[Saved entries]

- - - - - - -

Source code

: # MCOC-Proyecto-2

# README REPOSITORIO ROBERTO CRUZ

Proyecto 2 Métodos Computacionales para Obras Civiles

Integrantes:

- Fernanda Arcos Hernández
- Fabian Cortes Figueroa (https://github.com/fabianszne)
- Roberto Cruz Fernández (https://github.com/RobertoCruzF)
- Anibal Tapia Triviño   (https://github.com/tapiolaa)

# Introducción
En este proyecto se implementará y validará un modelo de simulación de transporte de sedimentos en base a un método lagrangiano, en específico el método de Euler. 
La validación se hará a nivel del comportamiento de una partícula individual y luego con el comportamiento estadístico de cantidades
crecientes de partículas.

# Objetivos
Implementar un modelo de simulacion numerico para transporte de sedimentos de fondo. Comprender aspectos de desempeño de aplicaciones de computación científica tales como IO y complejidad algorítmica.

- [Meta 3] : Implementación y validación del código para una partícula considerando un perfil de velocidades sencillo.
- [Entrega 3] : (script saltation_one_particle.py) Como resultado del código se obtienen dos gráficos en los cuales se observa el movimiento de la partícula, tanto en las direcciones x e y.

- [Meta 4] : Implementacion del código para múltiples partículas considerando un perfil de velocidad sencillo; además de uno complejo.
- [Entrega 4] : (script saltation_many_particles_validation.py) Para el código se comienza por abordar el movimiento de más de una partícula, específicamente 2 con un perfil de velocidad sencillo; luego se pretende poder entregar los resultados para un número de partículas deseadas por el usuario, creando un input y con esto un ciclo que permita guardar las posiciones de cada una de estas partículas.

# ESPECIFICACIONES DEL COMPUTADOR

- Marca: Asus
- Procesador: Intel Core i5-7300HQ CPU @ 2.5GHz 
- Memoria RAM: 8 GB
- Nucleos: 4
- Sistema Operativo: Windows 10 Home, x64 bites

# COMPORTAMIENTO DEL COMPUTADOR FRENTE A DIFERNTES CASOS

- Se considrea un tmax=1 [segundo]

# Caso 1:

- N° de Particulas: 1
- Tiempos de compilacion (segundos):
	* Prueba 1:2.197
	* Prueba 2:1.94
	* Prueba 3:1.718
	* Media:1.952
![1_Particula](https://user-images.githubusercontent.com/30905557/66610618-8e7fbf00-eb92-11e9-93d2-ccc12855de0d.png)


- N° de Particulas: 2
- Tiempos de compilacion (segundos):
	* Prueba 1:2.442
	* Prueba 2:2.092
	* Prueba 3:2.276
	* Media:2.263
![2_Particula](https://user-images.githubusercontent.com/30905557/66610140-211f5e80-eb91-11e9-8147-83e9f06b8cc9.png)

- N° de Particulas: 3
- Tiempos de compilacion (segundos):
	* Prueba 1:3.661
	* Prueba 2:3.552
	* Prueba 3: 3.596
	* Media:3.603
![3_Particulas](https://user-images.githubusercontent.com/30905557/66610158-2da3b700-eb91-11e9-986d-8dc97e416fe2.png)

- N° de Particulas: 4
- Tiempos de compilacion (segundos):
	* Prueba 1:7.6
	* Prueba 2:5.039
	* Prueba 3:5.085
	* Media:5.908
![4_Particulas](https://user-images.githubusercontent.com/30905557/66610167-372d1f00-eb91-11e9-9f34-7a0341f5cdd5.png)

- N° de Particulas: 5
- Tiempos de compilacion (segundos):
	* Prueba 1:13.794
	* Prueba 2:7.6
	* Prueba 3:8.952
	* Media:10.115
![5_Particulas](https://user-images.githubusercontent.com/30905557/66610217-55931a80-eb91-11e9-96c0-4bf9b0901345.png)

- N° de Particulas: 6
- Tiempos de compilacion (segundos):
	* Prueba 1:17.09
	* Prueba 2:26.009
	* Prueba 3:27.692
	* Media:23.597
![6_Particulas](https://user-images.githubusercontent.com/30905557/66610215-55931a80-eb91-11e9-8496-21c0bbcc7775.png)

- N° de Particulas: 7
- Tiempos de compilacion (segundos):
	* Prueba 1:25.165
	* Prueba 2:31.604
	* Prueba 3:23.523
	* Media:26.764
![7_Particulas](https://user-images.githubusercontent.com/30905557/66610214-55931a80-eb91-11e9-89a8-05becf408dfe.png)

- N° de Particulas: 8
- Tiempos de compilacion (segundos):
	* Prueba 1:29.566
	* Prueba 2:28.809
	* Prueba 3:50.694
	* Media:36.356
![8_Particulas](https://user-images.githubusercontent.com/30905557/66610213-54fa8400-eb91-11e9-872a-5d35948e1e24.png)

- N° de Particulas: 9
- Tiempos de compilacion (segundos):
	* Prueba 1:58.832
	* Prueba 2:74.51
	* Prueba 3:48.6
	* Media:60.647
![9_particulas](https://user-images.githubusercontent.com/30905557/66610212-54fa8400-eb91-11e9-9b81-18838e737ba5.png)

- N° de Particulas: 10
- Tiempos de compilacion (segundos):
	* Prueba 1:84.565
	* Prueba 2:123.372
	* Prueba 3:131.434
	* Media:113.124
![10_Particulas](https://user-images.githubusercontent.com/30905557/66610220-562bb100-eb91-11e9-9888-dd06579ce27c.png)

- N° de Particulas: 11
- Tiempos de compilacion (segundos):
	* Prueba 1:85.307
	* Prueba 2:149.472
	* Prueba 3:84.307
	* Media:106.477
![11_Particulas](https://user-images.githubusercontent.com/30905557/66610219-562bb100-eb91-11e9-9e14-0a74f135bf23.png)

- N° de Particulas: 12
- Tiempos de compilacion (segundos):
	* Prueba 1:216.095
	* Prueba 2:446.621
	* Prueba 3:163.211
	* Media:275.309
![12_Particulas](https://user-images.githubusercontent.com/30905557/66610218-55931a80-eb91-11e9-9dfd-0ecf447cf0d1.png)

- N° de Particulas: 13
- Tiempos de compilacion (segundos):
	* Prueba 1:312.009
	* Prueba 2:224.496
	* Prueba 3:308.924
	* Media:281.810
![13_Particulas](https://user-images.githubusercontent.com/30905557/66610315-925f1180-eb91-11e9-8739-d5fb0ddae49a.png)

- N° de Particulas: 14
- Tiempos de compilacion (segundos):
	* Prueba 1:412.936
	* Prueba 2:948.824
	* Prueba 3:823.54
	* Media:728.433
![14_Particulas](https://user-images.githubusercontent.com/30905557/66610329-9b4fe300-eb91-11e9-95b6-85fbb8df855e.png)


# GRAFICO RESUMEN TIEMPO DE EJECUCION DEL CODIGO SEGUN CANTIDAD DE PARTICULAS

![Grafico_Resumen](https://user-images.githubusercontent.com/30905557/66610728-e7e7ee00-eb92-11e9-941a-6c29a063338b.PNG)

- - - - - - -

- _TASK TO COMPLETE_
Copy all of the data exactly. Skip nothing.

- _RESPONSE TO THIS EXERCISE_
Source code

: # MCOC-Proyecto-2

# README REPOSITORIO ROBERTO CRUZ

Proyecto 2 Métodos Computacionales para Obras Civiles

Integrantes:

- Fernanda Arcos Hernández
- Fabian Cortes Figueroa (https://github.com/fabianszne)
- Roberto Cruz Fernández (https://github.com/RobertoCruzF)
- Anibal Tapia Triviño   (https://github.com/tapiolaa)

# Introducción
En este proyecto se implementará y validará un modelo de simulación de transporte de sedimentos en base a un método lagrangiano, en específico el método de Euler. 
La validación se hará a nivel del comportamiento de una partícula individual y luego con el comportamiento estadístico de cantidades
crecientes de partículas.

# Objetivos
Implementar un modelo de simulacion numerico para transporte de sedimentos de fondo. Comprender aspectos de desempeño de aplicaciones de computación científica tales como IO y complejidad algorítmica.

- [Meta 3] : Implementación y validación del código para una partícula considerando un perfil de velocidades sencillo.
- [Entrega 3] : (script saltation_one_particle.py) Como resultado del código se obtienen dos gráficos en los cuales se observa el movimiento de la partícula, tanto en las direcciones x e y.

- [Meta 4] : Implementacion del código para múltiples partículas considerando un perfil de velocidad sencillo; además de uno complejo.
- [Entrega 4] : (script saltation_many_particles_validation.py) Para el código se comienza por abordar el movimiento de más de una partícula, específicamente 2 con un perfil de velocidad sencillo; luego se pretende poder entregar los resultados para un número de partículas deseadas por el usuario, creando un input y con esto un ciclo que permita guardar las posiciones de cada una de estas partículas.

# ESPECIFICACIONES DEL COMPUTADOR

- Marca: Asus
- Procesador: Intel Core i5-7300HQ CPU @ 2.5GHz 
- Memoria RAM: 8 GB
- Nucleos: 4
- Sistema Operativo: Windows 10 Home, x64 bites

# COMPORTAMIENTO DEL COMPUTADOR FRENTE A DIFERNTES CASOS

- Se considrea un tmax=1 [segundo]

# Caso 1:

- N° de Particulas: 1
- Tiempos de compilacion (segundos):
	* Prueba 1:2.197
	* Prueba 2:1.94
	* Prueba 3:1.718
	* Media:1.952
![1_Particula](https://user-images.githubusercontent.com/30905557/66610618-8e7fbf00-eb92-11e9-93d2-ccc12855de0d.png)


- N° de Particulas: 2
- Tiempos de compilacion (segundos):
	* Prueba 1:2.442
	* Prueba 2:2.092
	* Prueba 3:2.276
	* Media:2.263
![2_Particula](https://user-images.githubusercontent.com/30905557/66610140-211f5e80-eb91-11e9-8147-83e9f06b8cc9.png)

- N° de Particulas: 3
- Tiempos de compilacion (segundos):
	* Prueba 1:3.661
	* Prueba 2:3.552
	* Prueba 3: 3.596
	* Media:3.603
![3_Particulas](https://user-images.githubusercontent.com/30905557/66610158-2da3b700-eb91-11e9-986d-8dc97e416fe2.png)

- N° de Particulas: 4
- Tiempos de compilacion (segundos):
	* Prueba 1:7.6
	* Prueba 2:5.039
	* Prueba 3:5.085
	* Media:5.908
![4_Particulas](https://user-images.githubusercontent.com/30905557/66610167-372d1f00-eb91-11e9-9f34-7a0341f5cdd5.png)

- N° de Particulas: 5
- Tiempos de compilacion (segundos):
	* Prueba 1:13.794
	* Prueba 2:7.6
	* Prueba 3:8.952
	* Media:10.115
![5_Particulas](https://user-images.githubusercontent.com/30905557/66610217-55931a80-eb91-11e9-96c0-4bf9b0901345.png)

- N° de Particulas: 6
- Tiempos de compilacion (segundos):
	* Prueba 1:17.09
	* Prueba 2:26.009
	* Prueba 3:27.692
	* Media:23.597
![6_Particulas](https://user-images.githubusercontent.com/30905557/66610215-55931a80-eb91-11e9-8496-21c0bbcc7775.png)

- N° de Particulas: 7
- Tiempos de compilacion (segundos):
	* Prueba 1:25.165
	* Prueba 2:31.604
	* Prueba 3:23.523
	* Media:26.764
![7_Particulas](https://user-images.githubusercontent.com/30905557/66610214-55931a80-eb91-11e9-89a8-05becf408dfe.png)

- N° de Particulas: 8
- Tiempos de compilacion (segundos):
	* Prueba 1:29.566
	* Prueba 2:28.809
	* Prueba 3:50.694
	* Media:36.356
![8_Particulas](https://user-images.githubusercontent.com/30905557/66610213-54fa8400-eb91-11e9-872a-5d35948e1e24.png)

- N° de Particulas: 9
- Tiempos de compilacion (segundos):
	* Prueba 1:58.832
	* Prueba 2:74.51
	* Prueba 3:48.6
	* Media:60.647
![9_particulas](https://user-images.githubusercontent.com/30905557/66610212-54fa8400-eb91-11e9-9b81-18838e737ba5.png)

- N° de Particulas: 10
- Tiempos de compilacion (segundos):
	* Prueba 1:84.565
	* Prueba 2:123.372
	* Prueba 3:131.434
	* Media:113.124
![10_Particulas](https://user-images.githubusercontent.com/30905557/66610220-562bb100-eb91-11e9-9888-dd06579ce27c.png)

- N° de Particulas: 11
- Tiempos de compilacion (segundos):
	* Prueba 1:85.307
	* Prueba 2:149.472
	* Prueba 3:84.307
	* Media:106.477
![11_Particulas](https://user-images.githubusercontent.com/30905557/66610219-562bb100-eb91-11e9-9e14-0a74f135bf23.png)

- N° de Particulas: 12
- Tiempos de compilacion (segundos):
	* Prueba 1:216.095
	* Prueba 2:446.621
	* Prueba 3:163.211
	* Media:275.309
![12_Particulas](https://user-images.githubusercontent.com/30905557/66610218-55931a80-eb91-11e9-9dfd-0ecf447cf0d1.png)

- N° de Particulas: 13
- Tiempos de compilacion (segundos):
	* Prueba 1:312.009
	* Prueba 2:224.496
	* Prueba 3:308.924
	* Media:281.810
![13_Particulas](https://user-images.githubusercontent.com/30905557/66610315-925f1180-eb91-11e9-8739-d5fb0ddae49a.png)

- N° de Particulas: 14
- Tiempos de compilacion (segundos):
	* Prueba 1:412.936
	* Prueba 2:948.824
	* Prueba 3:823.54
	* Media:728.433
![14_Particulas](https://user-images.githubusercontent.com/30905557/66610329-9b4fe300-eb91-11e9-95b6-85fbb8df855e.png)


# GRAFICO RESUMEN TIEMPO DE EJECUCION DEL CODIGO SEGUN CANTIDAD DE PARTICULAS

![Grafico_Resumen](https://user-images.githubusercontent.com/30905557/66610728-e7e7ee00-eb92-11e9-941a-6c29a063338b.PNG)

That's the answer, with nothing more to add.